* [What to produce]
What follows is a set of records. Repeat them word for word.

* [Input for this task]
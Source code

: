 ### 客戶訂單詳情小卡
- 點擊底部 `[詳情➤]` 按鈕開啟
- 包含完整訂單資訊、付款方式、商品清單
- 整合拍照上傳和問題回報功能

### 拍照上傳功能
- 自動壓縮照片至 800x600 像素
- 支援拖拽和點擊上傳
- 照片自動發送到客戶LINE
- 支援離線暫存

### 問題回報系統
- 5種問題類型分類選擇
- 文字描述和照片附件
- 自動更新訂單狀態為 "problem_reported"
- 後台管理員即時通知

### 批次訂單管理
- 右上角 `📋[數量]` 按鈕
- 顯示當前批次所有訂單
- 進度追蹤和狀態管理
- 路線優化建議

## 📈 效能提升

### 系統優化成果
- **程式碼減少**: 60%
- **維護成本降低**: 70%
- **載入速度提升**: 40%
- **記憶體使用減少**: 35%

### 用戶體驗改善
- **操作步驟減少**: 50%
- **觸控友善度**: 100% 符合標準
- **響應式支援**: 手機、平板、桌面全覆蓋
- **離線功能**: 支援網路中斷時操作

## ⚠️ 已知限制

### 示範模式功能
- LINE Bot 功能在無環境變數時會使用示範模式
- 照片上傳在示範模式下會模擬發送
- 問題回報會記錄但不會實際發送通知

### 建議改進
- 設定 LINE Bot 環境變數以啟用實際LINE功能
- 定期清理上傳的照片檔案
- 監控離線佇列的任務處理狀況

* [Task result]
Source code

: ### 客戶訂單詳情小卡
- 點擊底部 `[詳情➤]` 按鈕開啟
- 包含完整訂單資訊、付款方式、商品清單
- 整合拍照上傳和問題回報功能

### 拍照上傳功能
- 自動壓縮照片至 800x600 像素
- 支援拖拽和點擊上傳
- 照片自動發送到客戶LINE
- 支援離線暫存

### 問題回報系統
- 5種問題類型分類選擇
- 文字描述和照片附件
- 自動更新訂單狀態為 "problem_reported"
- 後台管理員即時通知

### 批次訂單管理
- 右上角 `📋[數量]` 按鈕
- 顯示當前批次所有訂單
- 進度追蹤和狀態管理
- 路線優化建議

## 📈 效能提升

### 系統優化成果
- **程式碼減少**: 60%
- **維護成本降低**: 70%
- **載入速度提升**: 40%
- **記憶體使用減少**: 35%

### 用戶體驗改善
- **操作步驟減少**: 50%
- **觸控友善度**: 100% 符合標準
- **響應式支援**: 手機、平板、桌面全覆蓋
- **離線功能**: 支援網路中斷時操作

## ⚠️ 已知限制

### 示範模式功能
- LINE Bot 功能在無環境變數時會使用示範模式
- 照片上傳在示範模式下會模擬發送
- 問題回報會記錄但不會實際發送通知

### 建議改進
- 設定 LINE Bot 環境變數以啟用實際LINE功能
- 定期清理上傳的照片檔案
- 監控離線佇列的任務處理狀況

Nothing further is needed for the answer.